Plain-text document sources

BEGIN

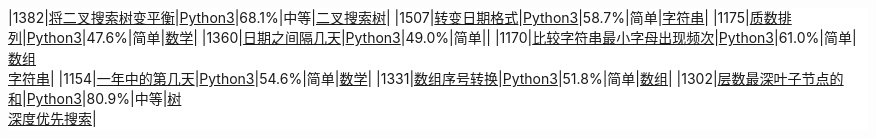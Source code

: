 |1382|[将二叉搜索树变平衡](Problemset/balance-a-binary-search-tree/README.md)|[Python3](Problemset/balance-a-binary-search-tree/balance-a-binary-search-tree.py)|68.1%|中等|[二叉搜索树](https://leetcode-cn.com/tag/binary-search-tree)|
|1507|[转变日期格式](Problemset/reformat-date/README.md)|[Python3](Problemset/reformat-date/reformat-date.py)|58.7%|简单|[字符串](https://leetcode-cn.com/tag/string)|
|1175|[质数排列](Problemset/prime-arrangements/README.md)|[Python3](Problemset/prime-arrangements/prime-arrangements.py)|47.6%|简单|[数学](https://leetcode-cn.com/tag/math)|
|1360|[日期之间隔几天](Problemset/number-of-days-between-two-dates/README.md)|[Python3](Problemset/number-of-days-between-two-dates/number-of-days-between-two-dates.py)|49.0%|简单||
|1170|[比较字符串最小字母出现频次](Problemset/compare-strings-by-frequency-of-the-smallest-character/README.md)|[Python3](Problemset/compare-strings-by-frequency-of-the-smallest-character/compare-strings-by-frequency-of-the-smallest-character.py)|61.0%|简单|[数组](https://leetcode-cn.com/tag/array)<br>[字符串](https://leetcode-cn.com/tag/string)|
|1154|[一年中的第几天](Problemset/day-of-the-year/README.md)|[Python3](Problemset/day-of-the-year/day-of-the-year.py)|54.6%|简单|[数学](https://leetcode-cn.com/tag/math)|
|1331|[数组序号转换](Problemset/rank-transform-of-an-array/README.md)|[Python3](Problemset/rank-transform-of-an-array/rank-transform-of-an-array.py)|51.8%|简单|[数组](https://leetcode-cn.com/tag/array)|
|1302|[层数最深叶子节点的和](Problemset/deepest-leaves-sum/README.md)|[Python3](Problemset/deepest-leaves-sum/deepest-leaves-sum.py)|80.9%|中等|[树](https://leetcode-cn.com/tag/tree)<br>[深度优先搜索](https://leetcode-cn.com/tag/depth-first-search)|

END

» EXERCISE
Whichever lines of the data include the word "search", pull them out.

» RESULT OF THE TASK
: |1382|[将二叉搜索树变平衡](Problemset/balance-a-binary-search-tree/README.md)|[Python3](Problemset/balance-a-binary-search-tree/balance-a-binary-search-tree.py)|68.1%|中等|[二叉搜索树](https://leetcode-cn.com/tag/binary-search-tree)|
|1302|[层数最深叶子节点的和](Problemset/deepest-leaves-sum/README.md)|[Python3](Problemset/deepest-leaves-sum/deepest-leaves-sum.py)|80.9%|中等|[树](https://leetcode-cn.com/tag/tree)<br>[深度优先搜索](https://leetcode-cn.com/tag/depth-first-search)|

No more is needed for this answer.